The presence of Ken Burns’ father looms large in his son’s latest PBS epic.
But viewers won’t know it.
An unidentified photograph of Lt. Robert Kyle Burns Jr. is the first and last image in “The War,” a 15-hour documentary series about World War II that launches Sept. 23.
Burns hadn’t planned to use the photo, a beloved possession since college. After all, his dad had spoken to him about the war only once before his death in 2001.
But as “War” began taking shape as personal reminiscences of vets from various American towns, Burns decided the image “would be a quiet way to honor my father,” he said.
There is nothing quiet about “War,” however.
Its ear-splitting, raw combat footage is as shocking to the senses as the savage opening scene of D-Day in Steven Spielberg’s acclaimed “Saving Private Ryan.” With one exception: “Those guys (in the film) got up and went to craft services,” Burns said. “My guys don’t get up. They’re dead.”
Seven years and $13 million in the making, “War” is Burns’ 22nd historical documentary – all have been for PBS.
Even with specks of gray in his hair, the 54-year-old Burns occasionally gets carded. He credits his youthful appearance to “excessive worry and travel.” Everything about Burns is excessive, from his evangelical promotion of projects to his inexhaustible work ethic.
PBS’s rain-making poster boy never takes time off. Even at his New Hampshire lake house, he gets itchy after two days. “Fridays, Mondays don’t mean anything to me. I cannot imagine not working.”
It shows. Burns and his producers spoke with more than 600 potential subjects for the seven-episode “War,” winnowing the list to 40 interviews with men and women from places like Mobile, Ala.; Sacramento, Calif.; Waterbury, Conn.; and tiny Luverne, Minn.
Burns wasn’t looking to document another war. Quite the opposite, in fact.
His 1990 masterpiece “The Civil War” – the top-rated limited series in PBS history – “was so wrenching for us, we felt spent. We vowed not to do another war film. Period.
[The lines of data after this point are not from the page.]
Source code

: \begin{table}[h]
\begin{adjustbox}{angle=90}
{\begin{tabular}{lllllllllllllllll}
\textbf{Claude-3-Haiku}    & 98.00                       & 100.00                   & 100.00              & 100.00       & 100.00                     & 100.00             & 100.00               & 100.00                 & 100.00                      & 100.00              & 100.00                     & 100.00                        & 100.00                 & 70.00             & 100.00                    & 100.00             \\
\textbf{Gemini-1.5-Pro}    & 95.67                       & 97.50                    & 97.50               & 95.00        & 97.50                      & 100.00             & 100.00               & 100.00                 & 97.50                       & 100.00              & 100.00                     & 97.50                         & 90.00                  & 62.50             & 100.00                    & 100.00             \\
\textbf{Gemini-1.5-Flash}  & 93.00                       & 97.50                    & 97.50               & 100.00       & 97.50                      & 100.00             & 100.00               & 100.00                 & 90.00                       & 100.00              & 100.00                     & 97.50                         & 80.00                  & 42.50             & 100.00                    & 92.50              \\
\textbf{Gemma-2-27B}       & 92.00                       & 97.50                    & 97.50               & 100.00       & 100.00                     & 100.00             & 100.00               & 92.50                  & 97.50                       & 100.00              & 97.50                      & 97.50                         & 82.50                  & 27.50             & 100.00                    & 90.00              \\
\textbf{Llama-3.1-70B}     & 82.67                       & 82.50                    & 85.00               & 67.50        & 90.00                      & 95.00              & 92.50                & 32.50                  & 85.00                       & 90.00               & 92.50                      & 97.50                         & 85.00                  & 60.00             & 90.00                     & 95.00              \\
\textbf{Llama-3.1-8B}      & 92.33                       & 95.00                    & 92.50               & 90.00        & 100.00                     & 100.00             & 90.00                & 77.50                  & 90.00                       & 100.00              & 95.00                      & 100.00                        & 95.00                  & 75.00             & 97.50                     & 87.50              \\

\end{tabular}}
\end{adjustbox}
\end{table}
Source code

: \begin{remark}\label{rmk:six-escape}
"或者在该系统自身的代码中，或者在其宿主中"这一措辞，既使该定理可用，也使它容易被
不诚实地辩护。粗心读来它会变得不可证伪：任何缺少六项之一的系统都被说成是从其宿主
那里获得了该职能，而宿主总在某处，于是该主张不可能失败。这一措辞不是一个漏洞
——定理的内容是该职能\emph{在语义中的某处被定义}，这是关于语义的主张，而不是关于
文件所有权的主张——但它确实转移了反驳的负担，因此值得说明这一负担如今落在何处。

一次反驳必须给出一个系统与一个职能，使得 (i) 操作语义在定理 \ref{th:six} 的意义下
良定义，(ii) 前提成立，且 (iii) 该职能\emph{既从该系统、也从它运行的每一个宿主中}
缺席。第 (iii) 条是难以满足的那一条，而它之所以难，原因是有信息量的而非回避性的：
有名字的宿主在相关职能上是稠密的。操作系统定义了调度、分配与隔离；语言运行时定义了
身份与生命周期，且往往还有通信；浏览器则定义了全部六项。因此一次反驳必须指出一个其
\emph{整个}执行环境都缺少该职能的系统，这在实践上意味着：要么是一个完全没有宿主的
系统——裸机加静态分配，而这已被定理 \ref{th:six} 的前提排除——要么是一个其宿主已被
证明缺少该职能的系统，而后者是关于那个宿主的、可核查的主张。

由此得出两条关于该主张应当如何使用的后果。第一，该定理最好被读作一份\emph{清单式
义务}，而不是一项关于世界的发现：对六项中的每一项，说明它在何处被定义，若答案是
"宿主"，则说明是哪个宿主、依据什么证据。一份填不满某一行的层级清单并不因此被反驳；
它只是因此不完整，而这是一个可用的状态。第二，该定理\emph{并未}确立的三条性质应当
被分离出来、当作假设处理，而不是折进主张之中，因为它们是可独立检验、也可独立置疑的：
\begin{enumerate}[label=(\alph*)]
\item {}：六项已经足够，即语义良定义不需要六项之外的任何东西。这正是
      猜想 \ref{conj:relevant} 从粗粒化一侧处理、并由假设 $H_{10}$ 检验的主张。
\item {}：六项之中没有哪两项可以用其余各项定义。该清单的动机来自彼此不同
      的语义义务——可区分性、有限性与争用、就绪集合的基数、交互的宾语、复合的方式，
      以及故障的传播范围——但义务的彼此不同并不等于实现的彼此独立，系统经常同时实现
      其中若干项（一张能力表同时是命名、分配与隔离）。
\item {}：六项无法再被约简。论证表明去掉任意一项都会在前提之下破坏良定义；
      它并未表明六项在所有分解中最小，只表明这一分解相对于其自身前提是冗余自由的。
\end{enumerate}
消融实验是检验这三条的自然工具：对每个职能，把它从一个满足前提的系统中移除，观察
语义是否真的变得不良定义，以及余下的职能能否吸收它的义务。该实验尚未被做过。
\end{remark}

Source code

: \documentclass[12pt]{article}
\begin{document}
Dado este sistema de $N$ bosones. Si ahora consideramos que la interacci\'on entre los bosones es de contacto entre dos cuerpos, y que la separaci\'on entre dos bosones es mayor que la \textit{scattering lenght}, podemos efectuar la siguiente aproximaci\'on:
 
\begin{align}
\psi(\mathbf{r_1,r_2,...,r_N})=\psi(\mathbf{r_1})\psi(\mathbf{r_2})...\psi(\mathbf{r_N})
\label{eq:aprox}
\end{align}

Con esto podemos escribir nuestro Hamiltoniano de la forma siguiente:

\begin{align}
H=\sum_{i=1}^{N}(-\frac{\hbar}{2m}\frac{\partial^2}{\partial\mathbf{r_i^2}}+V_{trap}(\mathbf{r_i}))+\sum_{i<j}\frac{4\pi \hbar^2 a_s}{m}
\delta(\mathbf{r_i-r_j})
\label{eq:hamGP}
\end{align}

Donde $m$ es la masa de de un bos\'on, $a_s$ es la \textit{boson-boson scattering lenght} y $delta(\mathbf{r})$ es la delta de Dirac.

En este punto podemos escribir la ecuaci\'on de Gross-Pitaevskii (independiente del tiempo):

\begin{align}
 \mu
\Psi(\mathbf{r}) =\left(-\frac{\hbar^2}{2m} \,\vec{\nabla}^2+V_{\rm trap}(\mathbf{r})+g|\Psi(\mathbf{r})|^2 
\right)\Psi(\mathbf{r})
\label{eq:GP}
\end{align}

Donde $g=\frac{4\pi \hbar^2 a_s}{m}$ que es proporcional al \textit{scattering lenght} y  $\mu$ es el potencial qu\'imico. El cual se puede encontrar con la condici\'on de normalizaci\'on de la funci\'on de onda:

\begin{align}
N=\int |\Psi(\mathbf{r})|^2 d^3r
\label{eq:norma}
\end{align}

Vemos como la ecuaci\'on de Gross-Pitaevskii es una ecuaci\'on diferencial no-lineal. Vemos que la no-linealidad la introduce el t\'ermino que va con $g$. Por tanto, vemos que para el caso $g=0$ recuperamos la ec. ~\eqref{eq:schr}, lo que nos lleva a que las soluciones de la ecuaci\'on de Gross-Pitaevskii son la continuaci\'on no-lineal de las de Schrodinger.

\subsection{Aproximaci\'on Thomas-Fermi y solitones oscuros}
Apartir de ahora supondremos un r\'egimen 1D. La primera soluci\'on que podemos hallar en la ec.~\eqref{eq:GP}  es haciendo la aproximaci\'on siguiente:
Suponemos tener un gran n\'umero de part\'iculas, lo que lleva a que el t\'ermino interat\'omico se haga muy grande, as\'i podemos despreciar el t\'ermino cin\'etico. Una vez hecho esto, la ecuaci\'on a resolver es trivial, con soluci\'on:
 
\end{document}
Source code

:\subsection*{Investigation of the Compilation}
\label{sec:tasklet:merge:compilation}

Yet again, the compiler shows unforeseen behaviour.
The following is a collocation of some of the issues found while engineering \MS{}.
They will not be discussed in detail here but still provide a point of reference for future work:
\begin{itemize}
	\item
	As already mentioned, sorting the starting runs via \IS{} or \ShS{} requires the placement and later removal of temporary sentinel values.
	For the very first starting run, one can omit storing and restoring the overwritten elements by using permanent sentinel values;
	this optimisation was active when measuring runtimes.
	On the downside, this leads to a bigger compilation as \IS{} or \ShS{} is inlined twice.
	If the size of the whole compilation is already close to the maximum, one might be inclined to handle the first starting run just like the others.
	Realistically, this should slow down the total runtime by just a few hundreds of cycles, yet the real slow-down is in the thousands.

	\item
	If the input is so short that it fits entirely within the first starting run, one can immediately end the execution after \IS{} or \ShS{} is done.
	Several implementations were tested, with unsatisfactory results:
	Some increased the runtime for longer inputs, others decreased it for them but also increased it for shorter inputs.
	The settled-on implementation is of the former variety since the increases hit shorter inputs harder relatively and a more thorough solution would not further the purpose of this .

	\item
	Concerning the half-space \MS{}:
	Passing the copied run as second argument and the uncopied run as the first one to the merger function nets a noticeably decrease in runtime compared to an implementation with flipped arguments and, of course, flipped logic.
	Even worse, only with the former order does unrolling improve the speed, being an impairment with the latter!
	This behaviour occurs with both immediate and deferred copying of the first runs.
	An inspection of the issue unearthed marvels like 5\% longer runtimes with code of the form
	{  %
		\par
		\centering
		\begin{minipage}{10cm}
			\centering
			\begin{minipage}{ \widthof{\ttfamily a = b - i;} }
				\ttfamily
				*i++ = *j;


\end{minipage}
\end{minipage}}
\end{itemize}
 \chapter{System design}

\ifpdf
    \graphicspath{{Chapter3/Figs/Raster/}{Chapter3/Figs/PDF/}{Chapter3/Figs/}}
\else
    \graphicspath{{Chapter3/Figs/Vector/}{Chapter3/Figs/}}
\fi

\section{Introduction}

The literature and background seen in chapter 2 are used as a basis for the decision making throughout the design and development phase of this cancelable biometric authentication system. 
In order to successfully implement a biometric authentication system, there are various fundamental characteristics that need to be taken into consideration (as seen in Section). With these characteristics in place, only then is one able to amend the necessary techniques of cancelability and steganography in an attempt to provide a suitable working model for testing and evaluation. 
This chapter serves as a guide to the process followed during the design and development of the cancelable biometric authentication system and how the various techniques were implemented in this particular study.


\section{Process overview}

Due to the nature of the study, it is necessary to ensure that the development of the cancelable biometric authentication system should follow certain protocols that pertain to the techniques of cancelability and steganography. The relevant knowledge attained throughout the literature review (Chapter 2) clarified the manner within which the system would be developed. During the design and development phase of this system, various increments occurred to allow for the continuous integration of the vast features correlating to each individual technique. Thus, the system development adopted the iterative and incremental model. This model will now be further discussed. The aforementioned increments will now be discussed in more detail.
End of statement.
“It was too heavy. Too close. We’re emotional archaeologists. We’re not just excavating dates from the past. These are not products or ways to make a living. These are grand obsessions.”
Still, aging vets and/or their children kept pleading with Burns to turn his unique, quintessentially American lens on World War II. He politely declined.
Until the late ’90s, that is, when he read that U.S. vets were dying at the rate of 1,000 per day. Suddenly, Burns felt he couldn’t let their memories die with them.
These aren’t our ancestors, he thought. These are our fathers, our grandfathers.
Also, it didn’t hurt that his friend Tom Brokaw had blazed the trail with his hugely successful “Greatest Generation” franchise.
Brokaw, an adviser to “War,” “did an amazing service to our country by giving an unusually reticent generation permission to speak,” Burns said. “He probably should be given a medal for that.”
Burns is not so quick to endorse “greatest” laurels. The war “brought out the best and worst in a generation, and blurred the two so they became, at times, almost indistinguishable.”
In January, Hispanic groups attacked Burns – and PBS – for the absence of Hispanics in the series.
Numerous independent filmmakers urged Burns to maintain his own artistic vision and not to bow to outside pressure.
After thinking “long and hard,” Burns added two Hispanic vets and, for good measure, an American Indian. In total, they add 20 to 30 minutes’ length to the film, Burns estimates.
Did Ken cave? No, he simply lives to fight another day.